У Пола опустились руки. Что делать, он не знал, силы, казавшиеся некогда неисчерпаемыми, вдруг покинули его и он просто покорился судьбе, неожиданно обрушившей на него все несчастья.
Осужден он был, как уже говорилось, на два месяца. В камере, куда отправили незадачливого бизнесмена, помимо него находилось еще несколько человек, тоже сидевших за мошенничество. Привыкший слышать неприятные, а то и страшные рассказы о том, что творится за решеткой, Галейн ожидал худшего, был готов отстаивать себя чуть ли не до последней капли крови.
Но репутация и здесь пришла ему на выручку. В первый же вечер, расспросив новичка о том, кто он и как оказался здесь, «братва» единодушно выразила ему сочувствие. Удивление мужчины, вполне естественное в этом случае, было быстро развеяно – о «Гало» слышали и здесь, и относились к фирме более, чем хорошо. Когда же стало известно, что все надежды ее владельца обернулись прахом, сокамерники только покачали головами и, видя, насколько он подавлен, решили оставить Цыгана – так прозвали его в камере – в покое.
Так прошел месяц. Цыган, почти забывший в мрачных раздумьях свое собственное имя, влачил жалкое существование больше по привычке, чем действительно сознавая это; постоянно сидел на шконке, тупо глядя в одну точку и, не считая вяло текущих мимо дней заключения, безнадежно ожидал их конца.
Наверное, он так бы и досидел до конца отведенного ему срока, и вышел бы на волю совершенно сломленным, уже не способным продолжать начатое им дело, а фирма, потеряв своего руководителя, тихо загнулась бы, забросанная грязью, если бы не вмешался случай.
Утром первого дня нового месяца в камере неожиданно поднялся переполох. Пол, обычно не обращавший внимания на поведение сокамерников – которые, впрочем, вели себя достаточно тихо и спокойно – на сей раз не мог не заметить громких, взволнованных шепотков и, что было более странно, – выражения страха на некоторых лицах.
– Диктор… – доносился до него несколько раз перепуганный шепот, – Это Диктор…
Не интересовавшийся ничем и никем все это время, Цыган внезапно ощутил странный внутренний импульс. Что-то было в этом имени, прозвище, что-то странно знакомое и странно цепляющее, хотя объяснить самому себе, что это такое, он пока не мог. Тем не менее, высиживать дольше на своем месте он был уже не в силах и, поднявшись, приблизился к собравшимся кучкой уголовникам, намереваясь выяснить, в чем дело.
– Простите… – голос, которым за весь месяц он практически не пользовался, сильно охрип и Полу пришлось прокашляться, повторив затем погромче, – Прошу прощения, что случилось?

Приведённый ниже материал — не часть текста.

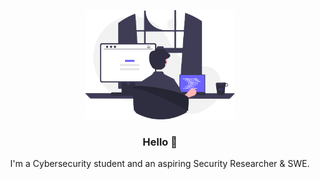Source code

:<p align="center">
	<a href="https://github.com/DancinParrot">
    <img src="https://raw.githubusercontent.com/DancinParrot/DancinParrot/main/assets/undraw_programming.png" height="175px"/>
	</a>
</p>
<h3 align="center"> Hello 👋</h1>
<p align="center">I'm a Cybersecurity student and an aspiring Security Researcher & SWE.</p>


<!--

**DancinParrot/DancinParrot** is a ✨ _special_ ✨ repository because its `README.md` (this file) appears on your GitHub profile.

Here are some ideas to get you started:

- 🔭 I’m currently working on ...
- 🌱 I’m currently learning ...
- 👯 I’m looking to collaborate on ...
- 🤔 I’m looking for help with ...
- 💬 Ask me about ...
- 📫 How to reach me: ...
- 😄 Pronouns: ...
- ⚡ Fun fact: ...

## 👨‍💻 About Me

- 🛠️ C / Nim / C# / Java / Python / SQL / Javascript / Dart / Kotlin / PHP / Rust
- 💻 Arch Linux + ZSH / Windows 🪟

## 🚧 Projects
Right down below!

-->
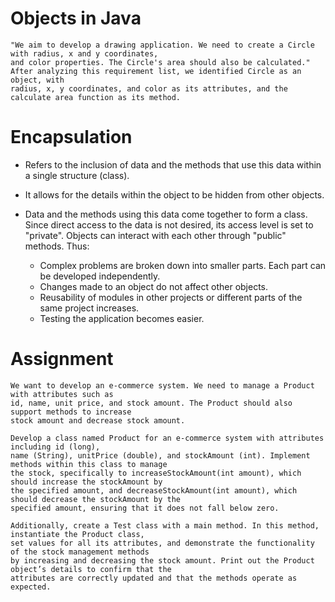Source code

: # Objects in Java
    "We aim to develop a drawing application. We need to create a Circle with radius, x and y coordinates,
    and color properties. The Circle's area should also be calculated."
    After analyzing this requirement list, we identified Circle as an object, with
    radius, x, y coordinates, and color as its attributes, and the calculate area function as its method.

# Encapsulation
* Refers to the inclusion of data and the methods that use this data within a single structure (class).
* It allows for the details within the object to be hidden from other objects.
* Data and the methods using this data come together to form a class. Since direct access to the data is not desired, 
its access level is set to "private". Objects can interact with each other through "public" methods. Thus:

    * Complex problems are broken down into smaller parts. Each part can be developed independently.
    * Changes made to an object do not affect other objects.
    * Reusability of modules in other projects or different parts of the same project increases.
    * Testing the application becomes easier.

# Assignment
    We want to develop an e-commerce system. We need to manage a Product with attributes such as 
    id, name, unit price, and stock amount. The Product should also support methods to increase 
    stock amount and decrease stock amount.

    Develop a class named Product for an e-commerce system with attributes including id (long), 
    name (String), unitPrice (double), and stockAmount (int). Implement methods within this class to manage 
    the stock, specifically to increaseStockAmount(int amount), which should increase the stockAmount by 
    the specified amount, and decreaseStockAmount(int amount), which should decrease the stockAmount by the 
    specified amount, ensuring that it does not fall below zero.

    Additionally, create a Test class with a main method. In this method, instantiate the Product class, 
    set values for all its attributes, and demonstrate the functionality of the stock management methods 
    by increasing and decreasing the stock amount. Print out the Product object’s details to confirm that the 
    attributes are correctly updated and that the methods operate as expected.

Разговоры ненадолго затихли; испуганные и удивленные лица обратились к нему.
– Говорят, к нам сегодня пожалует Диктор, – вымолвил после недолго молчания тот, кого в камере почитали за главного, «пахан», – И никто не знает, почему этого типа сажают к нам, а не… – прочитав искреннее недоумение на лице собеседника, он устало вздохнул и знаком приказал Цыгану сесть, – Слышал о нем что-нибудь?
Пол отрицательно покачал головой. Об уголовниках ему слышать вообще не доводилось, а уж разбираться в них – так тем более, посему слов, должных бы объяснить ему происходящее, он не понял.

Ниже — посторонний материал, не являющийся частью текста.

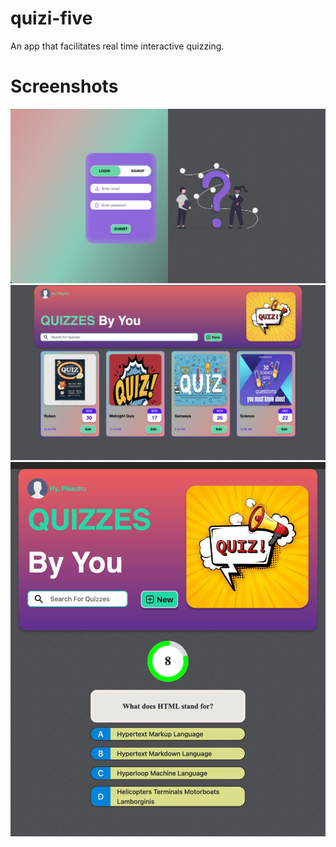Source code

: # quizi-five

An app that facilitates real time interactive quizzing.

# Screenshots

![alt text](frontend/assets/readme/login.png)
![alt text](frontend/assets/readme/quizPage.png)
![alt text](frontend/assets/readme/latest.jpeg)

Пахан вздохнул вновь и начал обстоятельный рассказ. Выяснилось, что по ту сторону свободы, да и вообще в криминальной среде давно ходят рассказы, легенды, передающиеся шепотом из уст в уста, о человеке, страшном человеке, по прозвищу Диктор. Настоящее имя его никому не известно, а если и было известно, то давно забылось – с людей хватает и прозвища, данного ему за умение говорить – язык подвешен у парня как надо, уболтать может кого угодно. Человек этот – один из, если не самый безжалостный, бессердечный и жестокий убийца среди всех, известных на данный момент. Боятся его все, говорят, что он способен стереть с лица земли любого, кто ему не по нраву, любого, кто скажет лишнее слово или не так посмотрит. Полиция, хоть и знает о нем, поймать парня даже не пробует – все они люди, все ценят свою жизнь, у всех есть семьи… И никто не хочет однажды обнаружить если не себя самого, то кого-то из членов семьи с перерезанным горлом и фишкой из казино на остывшем теле. Фишка – его отличительный знак. Диктор никогда не скрывается, не стесняется показать, кто стал причиной гибели очередной его жертвы и, убив, оставляет на теле фишку из казино.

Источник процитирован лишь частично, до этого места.